Portable literal strings in C source files - c

Ok, I have this:
AllocConsole();
SetConsoleOutputCP(CP_UTF8);
HANDLE consoleHandle = GetStdHandle(STD_OUTPUT_HANDLE);
WriteConsoleA(consoleHandle, "aΕλληνικά\n", 10, NULL, NULL);
WriteConsoleW(consoleHandle, L"wΕλληνικά\n", 10, NULL, NULL);
printf("aΕλληνικά\n");
wprintf(L"wΕλληνικά\n");
Now, the issue is that depending on the encoding file was saved as only some these works. wprintf never works, but I already know why (broken Microsoft stdout implementation, which only accepts narrow characters). Yet, I have issue with three others. If I save file as UTF-8 without signature (BOM) and use MS Visual C++ compiler, only last printf works. If I want ANSI version working I need to increase character(?) count to 18:
WriteConsoleA(consoleHandle, "aΕλληνικά\n", 18, NULL, NULL);
WriteConsoleW does not work, I assume, because the string is saved as UTF-8 byte sequence even I explicitly request it to be stored as wide-char (UTF-16) with L prefix and implementation most probably expects UTF-16 encoded string not UTF-8.
If I save it in UTF-8 with BOM (as it should be), then WriteConsoleW starts to work somehow (???) and everything else stops (I get ? instead of a character).

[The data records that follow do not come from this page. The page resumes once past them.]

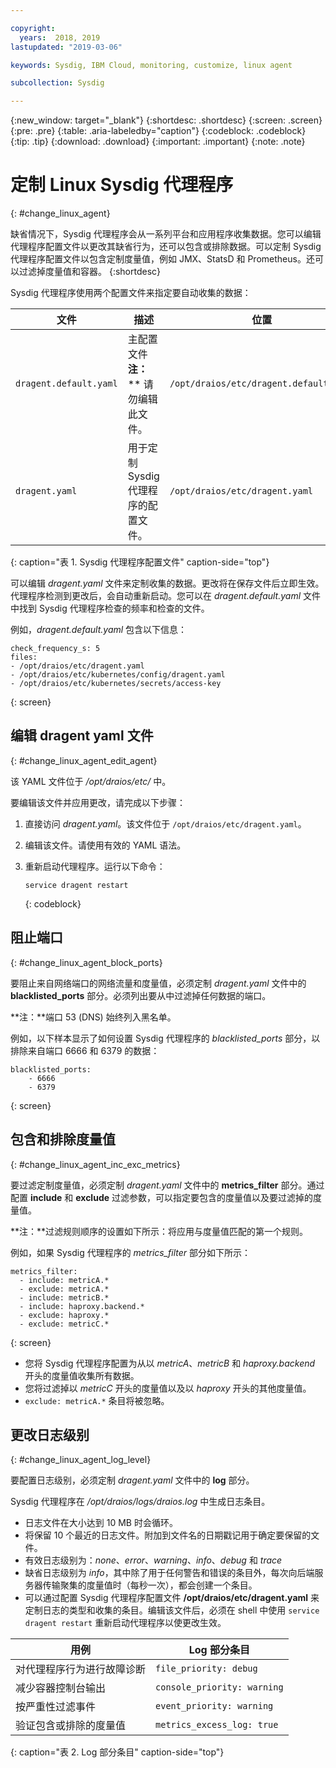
 ```yaml
---

copyright:
  years:  2018, 2019
lastupdated: "2019-03-06"

keywords: Sysdig, IBM Cloud, monitoring, customize, linux agent

subcollection: Sysdig

---
```


{:new_window: target="_blank"}
{:shortdesc: .shortdesc}
{:screen: .screen}
{:pre: .pre}
{:table: .aria-labeledby="caption"}
{:codeblock: .codeblock}
{:tip: .tip}
{:download: .download}
{:important: .important}
{:note: .note}

# 定制 Linux Sysdig 代理程序
{: #change_linux_agent}

缺省情况下，Sysdig 代理程序会从一系列平台和应用程序收集数据。您可以编辑代理程序配置文件以更改其缺省行为，还可以包含或排除数据。可以定制 Sysdig 代理程序配置文件以包含定制度量值，例如 JMX、StatsD 和 Prometheus。还可以过滤掉度量值和容器。
{:shortdesc}

Sysdig 代理程序使用两个配置文件来指定要自动收集的数据：

|文件|描述|位置|
|------------------------|-----------------------------------------------------------------|-----------------------------------------|
|`dragent.default.yaml`|主配置文件</br>**注：**** 请勿编辑此文件。|`/opt/draios/etc/dragent.default.yaml`|
|`dragent.yaml`|用于定制 Sysdig 代理程序的配置文件。|`/opt/draios/etc/dragent.yaml`|
{: caption="表 1. Sysdig 代理程序配置文件" caption-side="top"} 

可以编辑 *dragent.yaml* 文件来定制收集的数据。更改将在保存文件后立即生效。代理程序检测到更改后，会自动重新启动。您可以在 *dragent.default.yaml* 文件中找到 Sysdig 代理程序检查的频率和检查的文件。

例如，*dragent.default.yaml* 包含以下信息：

```
check_frequency_s: 5
files:
- /opt/draios/etc/dragent.yaml
- /opt/draios/etc/kubernetes/config/dragent.yaml
- /opt/draios/etc/kubernetes/secrets/access-key
```
{: screen}



## 编辑 dragent yaml 文件
{: #change_linux_agent_edit_agent}

该 YAML 文件位于 */opt/draios/etc/* 中。

要编辑该文件并应用更改，请完成以下步骤：

1. 直接访问 *dragent.yaml*。该文件位于 `/opt/draios/etc/dragent.yaml`。
2. 编辑该文件。请使用有效的 YAML 语法。
3. 重新启动代理程序。运行以下命令：

    ```
    service dragent restart
    ```
    {: codeblock}


## 阻止端口
{: #change_linux_agent_block_ports}

要阻止来自网络端口的网络流量和度量值，必须定制 *dragent.yaml* 文件中的 **blacklisted_ports** 部分。必须列出要从中过滤掉任何数据的端口。

**注：**端口 53 (DNS) 始终列入黑名单。 

例如，以下样本显示了如何设置 Sysdig 代理程序的 *blacklisted_ports* 部分，以排除来自端口 6666 和 6379 的数据：

```
blacklisted_ports:
    - 6666
    - 6379
```
{: screen}

## 包含和排除度量值
{: #change_linux_agent_inc_exc_metrics}

要过滤定制度量值，必须定制 *dragent.yaml* 文件中的 **metrics_filter** 部分。通过配置 **include** 和 **exclude** 过滤参数，可以指定要包含的度量值以及要过滤掉的度量值。

**注：**过滤规则顺序的设置如下所示：将应用与度量值匹配的第一个规则。

例如，如果 Sysdig 代理程序的 *metrics_filter* 部分如下所示：

```
metrics_filter:
  - include: metricA.*
  - exclude: metricA.*
  - include: metricB.*
  - include: haproxy.backend.*
  - exclude: haproxy.*
  - exclude: metricC.*
```
{: screen}

* 您将 Sysdig 代理程序配置为从以 *metricA*、*metricB* 和 *haproxy.backend* 开头的度量值收集所有数据。 
* 您将过滤掉以 *metricC* 开头的度量值以及以 *haproxy* 开头的其他度量值。 
* `exclude: metricA.*` 条目将被忽略。


## 更改日志级别
{: #change_linux_agent_log_level}

要配置日志级别，必须定制 *dragent.yaml* 文件中的 **log** 部分。 

Sysdig 代理程序在 */opt/draios/logs/draios.log* 中生成日志条目。 
* 日志文件在大小达到 10 MB 时会循环。
* 将保留 10 个最近的日志文件。附加到文件名的日期戳记用于确定要保留的文件。
* 有效日志级别为：*none*、*error*、*warning*、*info*、*debug* 和 *trace*
* 缺省日志级别为 *info*，其中除了用于任何警告和错误的条目外，每次向后端服务器传输聚集的度量值时（每秒一次），都会创建一个条目。
* 可以通过配置 Sysdig 代理程序配置文件 **/opt/draios/etc/dragent.yaml** 来定制日志的类型和收集的条目。编辑该文件后，必须在 shell 中使用 `service dragent restart` 重新启动代理程序以使更改生效。

|用例|Log 部分条目|
|-----------------------------------------------|-----------------------------|
|对代理程序行为进行故障诊断|`file_priority: debug`|
|减少容器控制台输出|`console_priority: warning`|
|按严重性过滤事件|`event_priority: warning`|
|验证包含或排除的度量值|`metrics_excess_log: true`|
{: caption="表 2. Log 部分条目" caption-side="top"}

I need to decrease character count in WriteConsoleA back to 10 to keep formatting the same (otherwise i get 8 additional rectangles). Basically, WTF?
Now, let's go to UTF-16 (Unicode - Codepage 1200). Works only WriteConsoleW. Character count in WriteConsoleA should be 10 to keep formatting precise.
Saving in UTF-16 Big Endian mode (Unicode - Codepage 1201) does not change anything. Again, WTF? Shouldn't byte order inside the strings be inverted when stored to file?
Conclusion is that the way strings are compiled into binary form depends on the encoding used. Therefore, what is the portable and compiler independent way to store strings? Is there a preprocessor which would convert one string representation into another before compilation, so I could store file in UTF-8 and only preprocess strings which I need to have in UTF-16 by wrapping them some macro.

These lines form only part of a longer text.